# Crating your dog Good/Bad?



## W.Oliver (Aug 26, 2007)

There were some unrelated posts on a thread a while back that went off on a tangent, as they do from time to time, that explored views on crating. There was a view expressed that crating is less than ideal husbandry of a GSD, and then there is the view that I support, which is that the GSD is a denning animal, and crating is a perfectly acceptable way to manage your GSD.

This morning, Dayna and I went to our training spot a bit later than normal, and instead of tracking and obedience, we played. Two friends were there with their GSDs, and we simply let them run together for well over an hour. You know how that has a way of tuckering them out......when we got home, I opened the back of the vehicle, and ran in to the restroom. She jumped out of the back, came inside, and we had a bite to eat, then went outside to comence knocking out chores. Normally Dayna follows me everywhere, all the time....but in the middle of sweeping the garage I noticed, no dog???










So here I find her, independently jumped back into her crate, and napping in the warm fall sun.

A crate is your GSD's den, and if managed as sanctuary rather than a cell...it is a happy place that is safe while we're away earning a living to buy more GSD stuff.


----------



## Rerun (Feb 27, 2006)

Our dogs love their crates. Even Dante does now. Most nights when I go to do the final potty break of the night, he runs to his crate ready for bed before he's even gone potty again.

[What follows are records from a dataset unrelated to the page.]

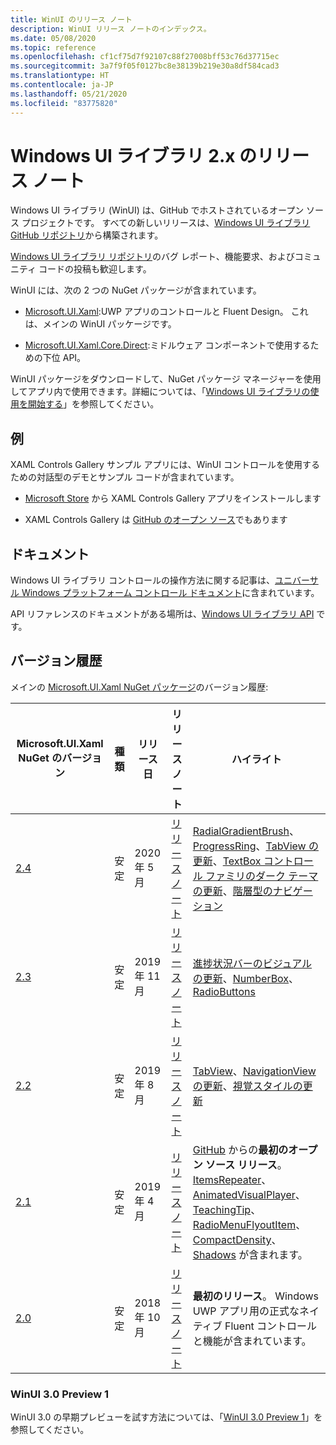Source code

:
 ```yaml
---
title: WinUI のリリース ノート
description: WinUI リリース ノートのインデックス。
ms.date: 05/08/2020
ms.topic: reference
ms.openlocfilehash: cf1cf75d7f92107c88f27008bff53c76d37715ec
ms.sourcegitcommit: 3a7f9f05f0127bc8e38139b219e30a8df584cad3
ms.translationtype: HT
ms.contentlocale: ja-JP
ms.lasthandoff: 05/21/2020
ms.locfileid: "83775820"
---
```

# <a name="windows-ui-library-2x-release-notes"></a>Windows UI ライブラリ 2.x のリリース ノート

Windows UI ライブラリ (WinUI) は、GitHub でホストされているオープン ソース プロジェクトです。 すべての新しいリリースは、[Windows UI ライブラリ GitHub リポジトリ](https://aka.ms/winui)から構築されます。

[Windows UI ライブラリ リポジトリ](https://aka.ms/winui)のバグ レポート、機能要求、およびコミュニティ コードの投稿も歓迎します。

WinUI には、次の 2 つの NuGet パッケージが含まれています。

* [Microsoft.UI.Xaml](https://www.nuget.org/packages/Microsoft.UI.Xaml):UWP アプリのコントロールと Fluent Design。 これは、メインの WinUI パッケージです。

* [Microsoft.UI.Xaml.Core.Direct](https://www.nuget.org/packages/Microsoft.UI.Xaml.Core.Direct):ミドルウェア コンポーネントで使用するための下位 API。

WinUI パッケージをダウンロードして、NuGet パッケージ マネージャーを使用してアプリ内で使用できます。詳細については、「[Windows UI ライブラリの使用を開始する](https://docs.microsoft.com/uwp/toolkits/winui/getting-started)」を参照してください。

## <a name="examples"></a>例

XAML Controls Gallery サンプル アプリには、WinUI コントロールを使用するための対話型のデモとサンプル コードが含まれています。

* [Microsoft Store](
https://www.microsoft.com/p/xaml-controls-gallery/9msvh128x2zt) から XAML Controls Gallery アプリをインストールします

* XAML Controls Gallery は [GitHub のオープン ソース](
https://github.com/Microsoft/Xaml-Controls-Gallery)でもあります

## <a name="documentation"></a>ドキュメント

Windows UI ライブラリ コントロールの操作方法に関する記事は、[ユニバーサル Windows プラットフォーム コントロール ドキュメント](/windows/uwp/design/controls-and-patterns/)に含まれています。

API リファレンスのドキュメントがある場所は、[Windows UI ライブラリ API](/uwp/api/overview/winui/) です。

## <a name="version-history"></a>バージョン履歴

メインの [Microsoft.UI.Xaml NuGet パッケージ](https://www.nuget.org/packages/Microsoft.UI.Xaml)のバージョン履歴:

| Microsoft.UI.Xaml NuGet のバージョン | 種類 | リリース日 | リリース ノート | ハイライト |
| --- | --- | --- | --- | --- |
| [2.4](winui-2.4.md) | 安定 | 2020 年 5 月 | [リリース ノート](winui-2.4.md) | [RadialGradientBrush](winui-2.4.md#radialgradientbrush)、[ProgressRing](winui-2.4.md#progressring)、[TabView の更新](winui-2.4.md#tabview-updates)、[TextBox コントロール ファミリのダーク テーマの更新](winui-2.4.md#dark-theme-updates-to-textbox-family-of-controls)、[階層型のナビゲーション](winui-2.4.md#hierarchical-navigation)  |
| [2.3](winui-2.3.md) | 安定 | 2019 年 11 月 | [リリース ノート](winui-2.3.md) | [進捗状況バーのビジュアルの更新](winui-2.3.md#progress-bar-visual-refresh)、[NumberBox](winui-2.3.md#numberbox)、[RadioButtons](winui-2.3.md#radiobuttons) |
| [2.2](winui-2.2.md) | 安定 | 2019 年 8 月 | [リリース ノート](winui-2.2.md) | [TabView](winui-2.2.md#tabview)、[NavigationView の更新](winui-2.2.md#navigationview-updates)、[視覚スタイルの更新](winui-2.2.md#visual-style-updates)  |
| [2.1](winui-2.1.md) | 安定 | 2019 年 4 月 | [リリース ノート](winui-2.1.md) | [GitHub](https://github.com/microsoft/microsoft-ui-xaml) からの**最初のオープン ソース リリース**。 [ItemsRepeater](winui-2.1.md#itemsrepeater)、[AnimatedVisualPlayer](winui-2.1.md#animatedvisualplayer)、[TeachingTip](winui-2.1.md#teachingtip)、[RadioMenuFlyoutItem](winui-2.1.md#radiomenuflyoutitem)、[CompactDensity](winui-2.1.md#compactdensity)、[Shadows](winui-2.1.md#shadows) が含まれます。 |
| [2.0](winui-2.0.md) | 安定 | 2018 年 10 月 | [リリース ノート](winui-2.0.md) | **最初のリリース**。 Windows UWP アプリ用の正式なネイティブ Fluent コントロールと機能が含まれています。  |

### <a name="winui-3-preview-1"></a>WinUI 3.0 Preview 1

WinUI 3.0 の早期プレビューを試す方法については、「[WinUI 3.0 Preview 1](../../winui3/index.md)」を参照してください。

They each have their own, except the girls who share (not together - but neither crated at the same time so they alternate nights).


----------



## Castlemaid (Jun 29, 2006)

I'm with the "crating is good" school of thought. Though I rarely crate as my two are now very reliable loose in the house, and I would prefer them to be loose in the house and have a bit more freedom to move around, look out the window, bark at squirrels and magpies, etc, than to be crated all day. However, I have no issues AT ALL about crating dogs that have not attained (or never will attain) that level of trustworthiness. I would crate without a second thought if I didn't feel that leaving my dogs out is safe. 

Plus, when I leave them out and I am gone for the day, they are in separate areas of the house - so far they are excellent together, but Keeta likes to fancy herself as the Queen of the Household, and Gryff is fast approaching the age where he may not want to be second fiddle anymore, so separated they are. 

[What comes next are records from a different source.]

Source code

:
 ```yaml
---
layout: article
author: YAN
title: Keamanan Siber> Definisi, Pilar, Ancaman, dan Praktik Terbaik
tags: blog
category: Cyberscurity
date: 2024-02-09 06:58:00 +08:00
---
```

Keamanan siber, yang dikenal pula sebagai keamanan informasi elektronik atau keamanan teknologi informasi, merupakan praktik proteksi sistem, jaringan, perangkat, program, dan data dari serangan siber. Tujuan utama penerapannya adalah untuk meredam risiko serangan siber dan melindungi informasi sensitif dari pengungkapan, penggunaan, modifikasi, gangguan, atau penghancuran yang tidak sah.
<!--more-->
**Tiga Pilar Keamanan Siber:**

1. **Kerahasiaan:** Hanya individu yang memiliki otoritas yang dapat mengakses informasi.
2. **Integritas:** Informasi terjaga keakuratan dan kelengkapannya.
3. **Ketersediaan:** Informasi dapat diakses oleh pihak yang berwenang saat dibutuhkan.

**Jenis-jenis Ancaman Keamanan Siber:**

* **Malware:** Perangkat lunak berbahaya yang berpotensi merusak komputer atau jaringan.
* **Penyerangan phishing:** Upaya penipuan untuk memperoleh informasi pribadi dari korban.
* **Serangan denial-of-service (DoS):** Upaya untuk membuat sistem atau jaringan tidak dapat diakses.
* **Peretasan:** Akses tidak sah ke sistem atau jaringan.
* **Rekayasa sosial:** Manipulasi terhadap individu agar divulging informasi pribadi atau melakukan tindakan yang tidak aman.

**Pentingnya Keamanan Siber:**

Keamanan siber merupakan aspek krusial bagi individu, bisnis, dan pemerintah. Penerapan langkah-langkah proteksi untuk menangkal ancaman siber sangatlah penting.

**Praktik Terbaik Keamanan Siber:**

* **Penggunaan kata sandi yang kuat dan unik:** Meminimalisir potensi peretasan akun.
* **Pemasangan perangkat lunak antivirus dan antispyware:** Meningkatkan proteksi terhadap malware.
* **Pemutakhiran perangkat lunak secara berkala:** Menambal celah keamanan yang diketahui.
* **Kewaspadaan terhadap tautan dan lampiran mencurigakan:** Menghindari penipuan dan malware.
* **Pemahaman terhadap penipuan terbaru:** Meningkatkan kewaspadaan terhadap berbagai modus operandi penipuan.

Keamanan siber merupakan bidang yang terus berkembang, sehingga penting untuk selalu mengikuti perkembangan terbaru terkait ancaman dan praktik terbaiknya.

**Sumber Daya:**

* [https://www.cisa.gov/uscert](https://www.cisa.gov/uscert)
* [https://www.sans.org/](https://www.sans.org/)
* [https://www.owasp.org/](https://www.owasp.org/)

Of course there are people that abuse crating - that does not make crating inherently bad, just as any training collar is not inherently bad, it is how it is used. 

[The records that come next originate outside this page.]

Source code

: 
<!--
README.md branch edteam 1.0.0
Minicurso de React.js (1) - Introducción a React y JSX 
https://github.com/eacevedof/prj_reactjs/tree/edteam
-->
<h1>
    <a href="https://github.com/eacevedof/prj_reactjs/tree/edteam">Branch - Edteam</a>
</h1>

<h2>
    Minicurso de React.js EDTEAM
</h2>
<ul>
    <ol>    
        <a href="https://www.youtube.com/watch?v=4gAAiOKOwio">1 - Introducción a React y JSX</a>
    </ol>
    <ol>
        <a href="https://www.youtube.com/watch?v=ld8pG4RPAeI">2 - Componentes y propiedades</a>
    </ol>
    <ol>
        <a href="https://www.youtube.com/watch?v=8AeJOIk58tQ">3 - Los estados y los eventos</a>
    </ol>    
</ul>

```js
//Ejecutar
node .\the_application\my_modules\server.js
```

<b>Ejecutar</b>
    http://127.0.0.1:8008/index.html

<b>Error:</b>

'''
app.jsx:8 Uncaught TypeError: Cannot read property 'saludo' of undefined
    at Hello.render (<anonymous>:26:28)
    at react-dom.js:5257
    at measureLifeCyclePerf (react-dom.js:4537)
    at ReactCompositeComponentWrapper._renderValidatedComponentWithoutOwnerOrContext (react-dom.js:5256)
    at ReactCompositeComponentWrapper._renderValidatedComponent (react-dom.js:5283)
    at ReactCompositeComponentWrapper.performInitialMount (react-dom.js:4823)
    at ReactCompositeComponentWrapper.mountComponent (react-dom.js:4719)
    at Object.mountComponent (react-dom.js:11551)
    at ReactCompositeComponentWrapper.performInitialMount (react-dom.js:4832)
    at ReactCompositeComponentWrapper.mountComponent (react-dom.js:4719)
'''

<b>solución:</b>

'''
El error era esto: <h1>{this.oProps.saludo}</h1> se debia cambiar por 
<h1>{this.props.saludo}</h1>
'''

I have a cat that is crate trained - at meal times she runs to her crate and waits for me to open the crate door to let her in. I started crating her because she was soiling on the carpet - so she gets a crate with a litter box all to herself. I can tell you that 98% of people out there would have "gotten rid" of this cat a long time ago. Instead, she is fat and happy and safe, and loves her crate. 

I have no problems with people holding different philosophies on crating, and choosing other ways to manage their dogs. Often the issue that brings out the heated discussions on the forums is the quite overt, and sometimes more subtle, accusation that crating is cruel, and only used by lazy people. If someone chooses to not crate their dog, and have found other ways to keep their dogs safe when they are away, more power to them! But to either insinuate or openly assert that people who crate their dogs are being cruel and should not own a dog, well, that is rude, insensitive, arrogant, and actually, wrong!


----------



## Catu (Sep 6, 2007)

I have only one crate (but i have outdoor kennels too) Since my pup will arrive soon I cleaned the crate and closed it so Diabla cannot enter anymore. From this week she will be able to sleep ONLY at the foot of my bed. You would think that is good for any dog, but Diabla is less than happy, she wants her crate...

I closed it for her precisely to avoid her figthing with the pup for the _right_ of being on the crate, and pup will have to sleep crated the first months because I trust more Diabla thn any pup free at night.


----------



## Ruthie (Aug 25, 2009)

I'm in the crate camp too. I don't crate any more at home because my house is really small and a crate big enough for Bison takes up a lot of room, but he was crated for the first year and our new puppy will be crate trained as well. Bison is crated in the truck for training.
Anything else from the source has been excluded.